Want to be the first to ride on Southwest Airlines' new Boeing 737 Max? Better make your way to Texas

I will be on the first three flights; Flight 1 DAL-HOU, flight 2 HOU-SAT, and Flight 3 SAT-DAL completing the original Southwest Airlines route triangle which was famously drawn on a cocktail napkin when Herb and Lamar conceived the airline.

Michael Carter
Editor & Chief
Aero Pacific Flightlines


Southwest Airlines said Thursday that it will celebrate the first flights of the newest version of its Boeing 737, the Max, on Oct. 1.

Flyers eager to take the first flight of the brand new plane will have to make their way down to Texas, with special inaugural routes from Dallas to Houston, Houston to San Antonio and San Antonio to Dallas.

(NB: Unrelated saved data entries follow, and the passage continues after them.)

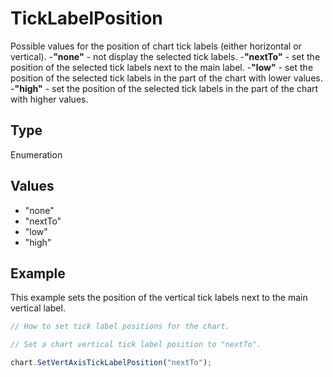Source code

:# TickLabelPosition

Possible values for the position of chart tick labels (either horizontal or vertical).
-**"none"** - not display the selected tick labels.
-**"nextTo"** - set the position of the selected tick labels next to the main label.
-**"low"** - set the position of the selected tick labels in the part of the chart with lower values.
-**"high"** - set the position of the selected tick labels in the part of the chart with higher values.

## Type

Enumeration

## Values

- "none"
- "nextTo"
- "low"
- "high"


## Example

This example sets the position of the vertical tick labels next to the main vertical label.

```javascript editor-pptx
// How to set tick label positions for the chart.

// Set a chart vertical tick label position to "nextTo".

chart.SetVertAxisTickLabelPosition("nextTo");
```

Aviation history buffs will recognize those routes as Southwest's original markets when it launched service in 1971.

Southwest will put nine new Boeing 737-8s into service Oct. 1, but it hasn't officially announced what permanent routes they'll be flying. Another five jets will be added to the fleet by the end of 2017.

The carrier said Thursday that the new, more efficient planes will generally be used on longer-haul flights, stopping for the night at one of the Dallas-based carrier's maintenance or crew bases.

The Max is the latest update to a aircraft model that has formed the core of Southwest's fleet since the company's founding. With a total of 200 on order and options to purchase 191 more, the Max will be a major part of Southwest's fleet for decades to come.

The inside of the new version will look familiar to anyone who's flown on one of Southwest's 737-800s, featuring the latest interior layout with 175 synthetic leather-clad chairs, larger overhead bins and improved galley spaces.

The real upside for Southwest comes from the Max's engines, which will make the aircraft's fuel burn 14 percent more efficient and increase its range by 300 to 500 miles. Boeing has called the Max the most efficient single-aisle aircraft on the market.

"It's a stair-step improvement to our fleet," Southwest's chief operating officer Mike Van de Ven said last year. "I think this airplane is the best in class out there in terms of economics ... it's going to allow us to continue to offer great, reliable, low-fare service."